Analysing CPAN Testers' Reports

The task

In the second round of the Pull Request Challenge, I was assigned Olson::Abbreviations. At work, we've been bitten by the ambiguity of the EST timezone, so I liked the general idea of the module. Moreover, there were some test failures reported at CPAN Testers Reports, so the task was clear: Make all the tests pass!

FAIL or PASS

The module had only 5 failures in non-development versions of Perl, contrasting with more than 1500 good test results. Therefore, I was able to analyse the failure reports one by one easily.

The first error reported was usually a variation of
Odd number of elements in hash assignment at C:/strawberry163/perl/vendor/lib/MooseX/ClassAttribute.pm line 37.

What all the failed reports shared was the version of the dependent MooseX::ClassAttribute: 0.26. And indeed, when I checked its Changes, it said:

0.27   2013-03-28

- The latest Moose release (2.08) broke this module. This release
  fixes MooseX::ClassAttribute to work with both new and old
  Mooses. Reported by Jonathan Stowe. RT #84263.
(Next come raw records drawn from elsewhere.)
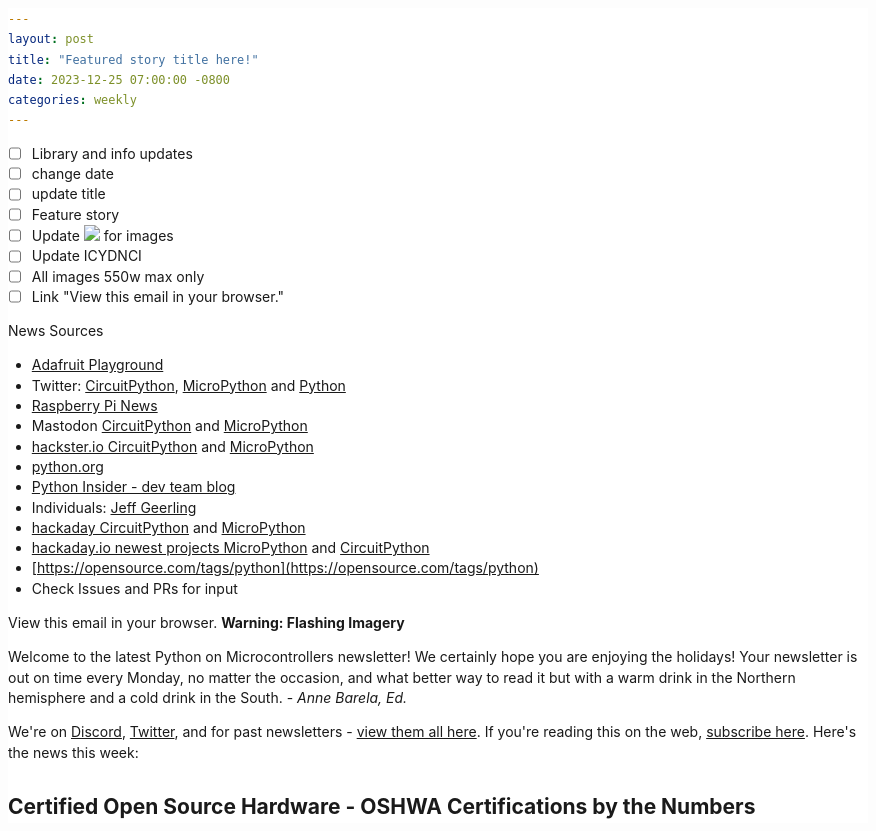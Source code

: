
```yaml
---
layout: post
title: "Featured story title here!"
date: 2023-12-25 07:00:00 -0800
categories: weekly
---
```


- [ ] Library and info updates
- [ ] change date
- [ ] update title
- [ ] Feature story
- [ ] Update [![](../assets/20231225/)]() for images
- [ ] Update ICYDNCI
- [ ] All images 550w max only
- [ ] Link "View this email in your browser."

News Sources

- [Adafruit Playground](https://adafruit-playground.com/)
- Twitter: [CircuitPython](https://twitter.com/search?q=circuitpython&src=typed_query&f=live), [MicroPython](https://twitter.com/search?q=micropython&src=typed_query&f=live) and [Python](https://twitter.com/search?q=python&src=typed_query)
- [Raspberry Pi News](https://www.raspberrypi.com/news/)
- Mastodon [CircuitPython](https://octodon.social/tags/CircuitPython) and [MicroPython](https://octodon.social/tags/MicroPython)
- [hackster.io CircuitPython](https://www.hackster.io/search?q=circuitpython&i=projects&sort_by=most_recent) and [MicroPython](https://www.hackster.io/search?q=micropython&i=projects&sort_by=most_recent)
- [python.org](https://www.python.org/)
- [Python Insider - dev team blog](https://pythoninsider.blogspot.com/)
- Individuals: [Jeff Geerling](https://www.jeffgeerling.com/blog)
- [hackaday CircuitPython](https://hackaday.com/blog/?s=circuitpython) and [MicroPython](https://hackaday.com/blog/?s=micropython)
- [hackaday.io newest projects MicroPython](https://hackaday.io/projects?tag=micropython&sort=date) and [CircuitPython](https://hackaday.io/projects?tag=circuitpython&sort=date)
- [https://opensource.com/tags/python](https://opensource.com/tags/python)
- Check Issues and PRs for input

View this email in your browser. **Warning: Flashing Imagery**

Welcome to the latest Python on Microcontrollers newsletter! We certainly hope you are enjoying the holidays! Your newsletter is out on time every Monday, no matter the occasion, and what better way to read it but with a warm drink in the Northern hemisphere and a cold drink in the South. - *Anne Barela, Ed.*

We're on [Discord](https://discord.gg/HYqvREz), [Twitter](https://twitter.com/search?q=circuitpython&src=typed_query&f=live), and for past newsletters - [view them all here](https://www.adafruitdaily.com/category/circuitpython/). If you're reading this on the web, [subscribe here](https://www.adafruitdaily.com/). Here's the news this week:

## Certified Open Source Hardware - OSHWA Certifications by the Numbers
At that point, I was almost sure the fix would be simple: just require version 0.27 of the dependency. However, I wanted to be sure I didn't miss something, so I decided to analyse the PASS reports as well.

Getting the reports

How does one fetch 1500 reports from CPAN testers? I searched for some API, but the only advice I got was to download the whole 2GB database. So, I decided to scrape the site gently.

I used WWW::Mechanize to get the report list. From there, I extracted individual reports using HTML::TableExtract. I only downloaded reports for stable Perl versions.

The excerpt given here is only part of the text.